Le Black Friday tire son origine des Etats-Unis, où il désigne la journée suivant Thanksgiving, soit le dernier vendredi du mois. L’expression daterait des années 1950 mais plusieurs théories circulent sur son origine exacte. Le phénomène est beaucoup plus récent sur le continent européen. Avec une différence notable par rapport aux Etats-Unis : il se développe d’abord en ligne. Outre-Atlantique, le Black Friday est généralement synonyme de gigantesques scènes de bousculades au lever des rideaux des magasins.

Au début des années 2010, plusieurs sites de e-commerce tentent d’importer le concept du Black Friday sur le Vieux Continent, dont le géant américain Amazon. Le phénomène prend de l’ampleur en 2014 en France quand de grandes enseignes comme la Fnac, Darty ou Auchan reprennent l’idée. Il se développe sur le même modèle en Allemagne, en Italie et dans toute l’Europe. Selon le sondage OpinionWay, 53 % des Français qui prévoient de participer au Black Friday souhaitent réaliser leurs achats uniquement en ligne (contre 10 % en magasin exclusivement et 37 % de manière hybride).

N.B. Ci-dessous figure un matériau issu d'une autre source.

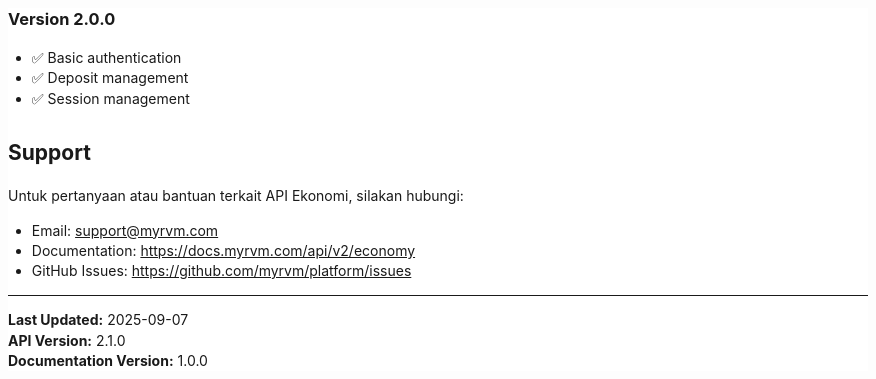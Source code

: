 ### Version 2.0.0
- ✅ Basic authentication
- ✅ Deposit management
- ✅ Session management

## Support

Untuk pertanyaan atau bantuan terkait API Ekonomi, silakan hubungi:
- Email: support@myrvm.com
- Documentation: https://docs.myrvm.com/api/v2/economy
- GitHub Issues: https://github.com/myrvm/platform/issues

---

**Last Updated:** 2025-09-07  
**API Version:** 2.1.0  
**Documentation Version:** 1.0.0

Aujourd’hui, une grande majorité des marques européennes misent sur le Black Friday, mais pas seulement pour 24 heures. Contrairement aux soldes, le Black Friday est peu réglementé en ce qui concerne les dates. L’événement s’est donc rallongé pour devenir chez certains une Black week (semaine noire) voire un Black November (novembre noir).

Qu’est-ce que le Green Friday, le Blue Friday ou encore le Block Friday ?

De nombreux groupes et associations dénoncent le consumérisme du Black Friday et tentent de proposer des alternatives.

C’est notamment le cas du Green Friday qui veut proposer un mode de consommation à la fois responsable et éthique. “Chaque année, l’industrie textile jette 4 millions de tonnes de vêtements et en vend 5 millions en Europe”, indique le collectif Green Friday, à l’origine de l’événement.

En Belgique, ce mouvement s’appelle le Blue Friday. Les marques s’engagent à reverser une partie de leurs revenus à une association environnementale.

Certaines associations choisissent d’autres méthodes d’action. A l’image d’Extinction Rebellion, qui revendique “la désobéissance civile non violente” dont les militants bloquent régulièrement l’accès à certains magasins en cette journée de promotions. L’opération porte le nom de Block Friday.